**Supplied material**
:::

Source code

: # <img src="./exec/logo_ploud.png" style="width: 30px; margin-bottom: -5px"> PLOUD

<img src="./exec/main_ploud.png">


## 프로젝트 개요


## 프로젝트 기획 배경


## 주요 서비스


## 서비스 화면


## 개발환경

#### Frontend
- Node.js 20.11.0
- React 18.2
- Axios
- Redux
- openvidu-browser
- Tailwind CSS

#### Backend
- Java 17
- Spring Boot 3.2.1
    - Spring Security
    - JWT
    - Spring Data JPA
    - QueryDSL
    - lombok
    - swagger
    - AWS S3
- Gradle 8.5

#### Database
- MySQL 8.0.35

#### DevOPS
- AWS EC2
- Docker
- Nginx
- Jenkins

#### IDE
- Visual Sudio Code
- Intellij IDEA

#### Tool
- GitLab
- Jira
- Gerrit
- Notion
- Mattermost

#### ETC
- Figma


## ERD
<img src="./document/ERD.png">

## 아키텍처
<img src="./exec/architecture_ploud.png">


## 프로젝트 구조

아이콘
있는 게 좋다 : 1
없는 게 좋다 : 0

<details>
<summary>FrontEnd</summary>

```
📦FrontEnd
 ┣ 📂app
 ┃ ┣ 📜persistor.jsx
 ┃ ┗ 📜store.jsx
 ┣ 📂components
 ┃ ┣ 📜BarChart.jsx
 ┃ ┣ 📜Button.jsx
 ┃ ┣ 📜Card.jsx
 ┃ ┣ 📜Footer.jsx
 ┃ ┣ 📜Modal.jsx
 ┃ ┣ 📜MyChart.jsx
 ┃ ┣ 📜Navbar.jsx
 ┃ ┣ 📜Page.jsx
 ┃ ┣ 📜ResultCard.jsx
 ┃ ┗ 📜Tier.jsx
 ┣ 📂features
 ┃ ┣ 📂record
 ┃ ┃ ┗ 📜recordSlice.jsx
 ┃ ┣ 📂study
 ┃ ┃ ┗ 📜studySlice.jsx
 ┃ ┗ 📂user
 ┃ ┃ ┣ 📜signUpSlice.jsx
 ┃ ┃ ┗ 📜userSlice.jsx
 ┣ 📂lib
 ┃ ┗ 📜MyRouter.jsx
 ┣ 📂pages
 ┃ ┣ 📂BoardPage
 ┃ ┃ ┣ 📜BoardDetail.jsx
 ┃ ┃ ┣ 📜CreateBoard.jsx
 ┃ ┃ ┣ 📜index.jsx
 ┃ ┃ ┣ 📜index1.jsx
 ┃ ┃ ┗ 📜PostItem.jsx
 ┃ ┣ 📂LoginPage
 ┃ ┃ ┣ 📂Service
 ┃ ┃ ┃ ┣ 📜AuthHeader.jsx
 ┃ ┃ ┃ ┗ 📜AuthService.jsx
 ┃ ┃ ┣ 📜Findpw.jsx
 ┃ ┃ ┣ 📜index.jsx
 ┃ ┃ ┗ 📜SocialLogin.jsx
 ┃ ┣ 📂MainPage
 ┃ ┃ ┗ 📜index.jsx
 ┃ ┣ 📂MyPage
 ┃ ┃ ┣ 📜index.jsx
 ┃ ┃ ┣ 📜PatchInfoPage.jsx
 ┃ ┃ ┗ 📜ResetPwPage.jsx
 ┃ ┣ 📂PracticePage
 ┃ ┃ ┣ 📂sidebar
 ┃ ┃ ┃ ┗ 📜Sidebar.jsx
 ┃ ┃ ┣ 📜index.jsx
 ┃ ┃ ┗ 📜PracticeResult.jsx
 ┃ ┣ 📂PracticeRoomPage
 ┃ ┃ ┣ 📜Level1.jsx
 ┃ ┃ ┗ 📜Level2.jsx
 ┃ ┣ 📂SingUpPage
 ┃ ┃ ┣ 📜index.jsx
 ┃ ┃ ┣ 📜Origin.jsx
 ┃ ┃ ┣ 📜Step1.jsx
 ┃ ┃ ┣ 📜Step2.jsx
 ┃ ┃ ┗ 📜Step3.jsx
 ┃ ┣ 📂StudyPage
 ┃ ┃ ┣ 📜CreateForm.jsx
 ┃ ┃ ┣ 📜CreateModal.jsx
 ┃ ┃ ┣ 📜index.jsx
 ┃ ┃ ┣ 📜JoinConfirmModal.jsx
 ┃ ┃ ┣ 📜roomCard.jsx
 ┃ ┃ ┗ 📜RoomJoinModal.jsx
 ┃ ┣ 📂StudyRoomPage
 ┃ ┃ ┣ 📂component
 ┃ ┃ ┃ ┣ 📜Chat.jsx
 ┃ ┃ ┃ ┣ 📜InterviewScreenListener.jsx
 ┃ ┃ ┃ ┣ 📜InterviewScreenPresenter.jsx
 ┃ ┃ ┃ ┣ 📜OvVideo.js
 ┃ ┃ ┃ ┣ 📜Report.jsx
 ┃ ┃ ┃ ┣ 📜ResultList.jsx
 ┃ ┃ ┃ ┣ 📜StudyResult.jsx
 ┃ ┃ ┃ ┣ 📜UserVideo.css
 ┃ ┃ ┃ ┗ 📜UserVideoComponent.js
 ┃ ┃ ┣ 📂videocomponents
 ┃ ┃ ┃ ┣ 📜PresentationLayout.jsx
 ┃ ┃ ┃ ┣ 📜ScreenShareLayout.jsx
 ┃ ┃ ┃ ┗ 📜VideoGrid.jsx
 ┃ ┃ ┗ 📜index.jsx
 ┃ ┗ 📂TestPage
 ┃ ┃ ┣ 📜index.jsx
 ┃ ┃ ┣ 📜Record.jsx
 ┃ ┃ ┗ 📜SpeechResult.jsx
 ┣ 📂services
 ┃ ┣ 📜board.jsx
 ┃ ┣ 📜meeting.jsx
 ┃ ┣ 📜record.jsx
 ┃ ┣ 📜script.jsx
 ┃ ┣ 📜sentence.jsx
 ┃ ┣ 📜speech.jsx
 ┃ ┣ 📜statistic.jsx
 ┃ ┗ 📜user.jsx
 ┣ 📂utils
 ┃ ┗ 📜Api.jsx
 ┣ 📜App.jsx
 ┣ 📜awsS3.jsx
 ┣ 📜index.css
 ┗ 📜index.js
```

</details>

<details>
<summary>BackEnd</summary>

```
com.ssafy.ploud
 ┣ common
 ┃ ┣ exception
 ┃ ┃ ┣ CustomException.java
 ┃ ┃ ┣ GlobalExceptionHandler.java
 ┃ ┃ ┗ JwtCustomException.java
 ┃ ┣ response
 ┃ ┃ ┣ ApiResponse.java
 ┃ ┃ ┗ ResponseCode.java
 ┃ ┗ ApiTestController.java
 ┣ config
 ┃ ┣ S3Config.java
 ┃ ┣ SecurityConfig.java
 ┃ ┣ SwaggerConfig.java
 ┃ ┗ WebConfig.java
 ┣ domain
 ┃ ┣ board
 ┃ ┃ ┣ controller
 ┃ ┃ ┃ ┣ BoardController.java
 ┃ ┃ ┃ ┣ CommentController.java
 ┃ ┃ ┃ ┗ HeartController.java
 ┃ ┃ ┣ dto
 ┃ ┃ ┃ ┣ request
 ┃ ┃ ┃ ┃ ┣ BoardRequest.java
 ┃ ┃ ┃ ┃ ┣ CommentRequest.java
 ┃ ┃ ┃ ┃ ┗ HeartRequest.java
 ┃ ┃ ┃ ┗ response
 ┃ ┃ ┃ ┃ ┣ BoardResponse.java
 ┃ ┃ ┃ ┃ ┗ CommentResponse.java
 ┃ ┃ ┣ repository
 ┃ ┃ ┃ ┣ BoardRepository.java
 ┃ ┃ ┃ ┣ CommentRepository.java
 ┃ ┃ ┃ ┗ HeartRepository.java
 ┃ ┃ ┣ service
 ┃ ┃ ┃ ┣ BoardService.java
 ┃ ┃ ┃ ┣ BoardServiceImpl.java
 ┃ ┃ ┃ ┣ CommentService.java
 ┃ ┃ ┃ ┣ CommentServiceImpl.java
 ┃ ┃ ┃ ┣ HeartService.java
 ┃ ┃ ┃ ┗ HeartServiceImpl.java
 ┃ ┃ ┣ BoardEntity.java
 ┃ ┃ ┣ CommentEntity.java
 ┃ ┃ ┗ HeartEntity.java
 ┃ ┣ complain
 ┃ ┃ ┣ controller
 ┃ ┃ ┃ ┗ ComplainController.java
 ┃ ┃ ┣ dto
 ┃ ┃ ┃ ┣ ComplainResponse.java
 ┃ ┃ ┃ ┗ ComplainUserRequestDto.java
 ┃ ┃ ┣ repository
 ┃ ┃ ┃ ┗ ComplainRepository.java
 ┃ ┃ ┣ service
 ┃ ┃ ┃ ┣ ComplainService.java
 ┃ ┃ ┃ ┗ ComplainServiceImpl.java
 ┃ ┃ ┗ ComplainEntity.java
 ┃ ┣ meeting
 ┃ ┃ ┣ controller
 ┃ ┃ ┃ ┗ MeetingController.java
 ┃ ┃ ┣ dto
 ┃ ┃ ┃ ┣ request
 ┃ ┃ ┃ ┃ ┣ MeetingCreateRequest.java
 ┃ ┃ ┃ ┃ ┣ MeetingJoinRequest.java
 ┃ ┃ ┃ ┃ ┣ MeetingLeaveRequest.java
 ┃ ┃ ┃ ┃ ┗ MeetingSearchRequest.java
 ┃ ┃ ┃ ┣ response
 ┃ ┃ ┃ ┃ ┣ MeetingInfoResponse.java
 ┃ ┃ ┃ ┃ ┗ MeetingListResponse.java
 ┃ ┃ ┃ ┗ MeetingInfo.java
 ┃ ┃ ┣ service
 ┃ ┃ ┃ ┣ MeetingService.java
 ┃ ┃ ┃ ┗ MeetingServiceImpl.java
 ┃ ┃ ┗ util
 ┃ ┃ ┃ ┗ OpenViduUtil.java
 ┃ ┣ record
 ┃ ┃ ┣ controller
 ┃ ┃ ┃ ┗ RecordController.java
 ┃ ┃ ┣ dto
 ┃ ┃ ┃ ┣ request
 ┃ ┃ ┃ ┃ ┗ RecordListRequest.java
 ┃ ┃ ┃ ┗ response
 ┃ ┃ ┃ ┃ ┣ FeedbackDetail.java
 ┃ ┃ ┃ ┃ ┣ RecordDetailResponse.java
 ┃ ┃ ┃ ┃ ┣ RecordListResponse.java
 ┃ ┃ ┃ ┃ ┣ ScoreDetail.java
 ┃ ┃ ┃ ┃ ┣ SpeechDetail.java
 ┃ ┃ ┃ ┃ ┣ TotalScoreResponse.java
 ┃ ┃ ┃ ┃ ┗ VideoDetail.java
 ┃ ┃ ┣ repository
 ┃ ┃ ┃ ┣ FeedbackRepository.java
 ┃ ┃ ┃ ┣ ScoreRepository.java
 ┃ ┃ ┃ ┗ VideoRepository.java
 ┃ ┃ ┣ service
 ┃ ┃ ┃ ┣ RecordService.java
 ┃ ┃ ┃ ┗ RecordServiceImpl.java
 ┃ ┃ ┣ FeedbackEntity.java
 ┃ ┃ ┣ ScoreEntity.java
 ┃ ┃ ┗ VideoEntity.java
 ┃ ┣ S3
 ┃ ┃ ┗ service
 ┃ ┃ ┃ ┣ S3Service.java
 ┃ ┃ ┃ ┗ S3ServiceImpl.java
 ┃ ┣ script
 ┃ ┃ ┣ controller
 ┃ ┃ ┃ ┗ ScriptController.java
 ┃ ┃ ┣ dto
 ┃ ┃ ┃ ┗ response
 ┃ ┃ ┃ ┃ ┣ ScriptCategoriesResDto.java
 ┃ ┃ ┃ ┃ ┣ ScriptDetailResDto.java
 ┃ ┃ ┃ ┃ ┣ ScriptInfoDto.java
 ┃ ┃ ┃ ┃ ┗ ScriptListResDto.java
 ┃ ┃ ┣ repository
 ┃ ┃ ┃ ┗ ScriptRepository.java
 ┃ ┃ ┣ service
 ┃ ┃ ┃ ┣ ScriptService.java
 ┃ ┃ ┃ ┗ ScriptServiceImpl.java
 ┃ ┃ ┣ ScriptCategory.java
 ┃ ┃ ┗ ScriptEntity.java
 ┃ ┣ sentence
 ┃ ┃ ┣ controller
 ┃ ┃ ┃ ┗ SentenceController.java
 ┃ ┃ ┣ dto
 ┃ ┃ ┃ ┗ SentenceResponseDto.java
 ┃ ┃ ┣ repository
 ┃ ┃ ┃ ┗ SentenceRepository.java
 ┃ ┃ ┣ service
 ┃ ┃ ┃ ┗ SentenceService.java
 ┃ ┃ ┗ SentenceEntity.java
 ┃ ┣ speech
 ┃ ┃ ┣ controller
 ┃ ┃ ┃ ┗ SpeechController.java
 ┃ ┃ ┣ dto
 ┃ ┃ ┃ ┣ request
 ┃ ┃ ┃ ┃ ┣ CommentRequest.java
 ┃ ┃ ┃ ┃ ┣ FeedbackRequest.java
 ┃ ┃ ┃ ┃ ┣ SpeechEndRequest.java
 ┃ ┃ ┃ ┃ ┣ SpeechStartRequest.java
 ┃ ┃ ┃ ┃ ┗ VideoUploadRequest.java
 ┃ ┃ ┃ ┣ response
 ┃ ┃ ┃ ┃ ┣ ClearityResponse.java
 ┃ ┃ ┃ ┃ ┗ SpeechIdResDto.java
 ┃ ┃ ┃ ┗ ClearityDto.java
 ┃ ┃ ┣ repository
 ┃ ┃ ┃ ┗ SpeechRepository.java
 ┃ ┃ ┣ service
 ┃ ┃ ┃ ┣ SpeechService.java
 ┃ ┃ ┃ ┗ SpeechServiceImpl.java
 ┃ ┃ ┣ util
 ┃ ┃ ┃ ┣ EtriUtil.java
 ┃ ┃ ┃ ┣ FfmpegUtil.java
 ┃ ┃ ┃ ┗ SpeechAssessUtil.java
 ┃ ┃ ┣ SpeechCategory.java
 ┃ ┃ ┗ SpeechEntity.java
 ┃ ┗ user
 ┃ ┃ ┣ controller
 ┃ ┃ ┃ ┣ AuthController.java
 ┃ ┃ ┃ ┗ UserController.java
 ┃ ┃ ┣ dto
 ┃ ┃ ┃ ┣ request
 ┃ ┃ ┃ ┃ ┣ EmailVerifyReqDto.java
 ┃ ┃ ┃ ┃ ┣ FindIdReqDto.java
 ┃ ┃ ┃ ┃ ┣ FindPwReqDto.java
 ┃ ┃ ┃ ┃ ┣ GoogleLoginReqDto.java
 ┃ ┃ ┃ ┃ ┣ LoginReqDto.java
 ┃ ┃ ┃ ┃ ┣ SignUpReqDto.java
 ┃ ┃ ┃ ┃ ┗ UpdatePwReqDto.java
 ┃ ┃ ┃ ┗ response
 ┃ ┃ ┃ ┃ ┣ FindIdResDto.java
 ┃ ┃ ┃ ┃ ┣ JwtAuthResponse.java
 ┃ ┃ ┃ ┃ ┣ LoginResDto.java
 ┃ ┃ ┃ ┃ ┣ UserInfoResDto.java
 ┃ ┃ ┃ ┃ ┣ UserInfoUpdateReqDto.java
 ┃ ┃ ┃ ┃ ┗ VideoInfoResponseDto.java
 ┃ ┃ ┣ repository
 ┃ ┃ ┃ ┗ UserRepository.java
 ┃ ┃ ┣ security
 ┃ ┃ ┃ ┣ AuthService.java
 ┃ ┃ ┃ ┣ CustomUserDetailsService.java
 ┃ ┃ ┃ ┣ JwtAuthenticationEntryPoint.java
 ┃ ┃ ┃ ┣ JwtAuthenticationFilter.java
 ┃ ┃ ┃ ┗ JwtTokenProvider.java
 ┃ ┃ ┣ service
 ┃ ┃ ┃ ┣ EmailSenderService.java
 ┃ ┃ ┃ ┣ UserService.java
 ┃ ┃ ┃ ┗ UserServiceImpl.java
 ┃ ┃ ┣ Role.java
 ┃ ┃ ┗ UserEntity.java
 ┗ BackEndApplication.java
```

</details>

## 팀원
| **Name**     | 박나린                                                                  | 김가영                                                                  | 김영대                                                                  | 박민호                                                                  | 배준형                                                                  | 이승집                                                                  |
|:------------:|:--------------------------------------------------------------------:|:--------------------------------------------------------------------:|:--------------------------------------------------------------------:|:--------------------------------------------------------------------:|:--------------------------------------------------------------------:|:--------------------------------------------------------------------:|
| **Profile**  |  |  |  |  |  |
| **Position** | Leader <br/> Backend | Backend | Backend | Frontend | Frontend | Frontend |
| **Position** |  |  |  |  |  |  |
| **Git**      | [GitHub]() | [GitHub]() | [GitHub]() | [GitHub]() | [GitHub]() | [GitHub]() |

:::

**Work to be completed**
Each line that holds the word "exec" should be extracted from the records.

**Output for this exercise**
: # <img src="./exec/logo_ploud.png" style="width: 30px; margin-bottom: -5px"> PLOUD
<img src="./exec/main_ploud.png">
<img src="./exec/architecture_ploud.png">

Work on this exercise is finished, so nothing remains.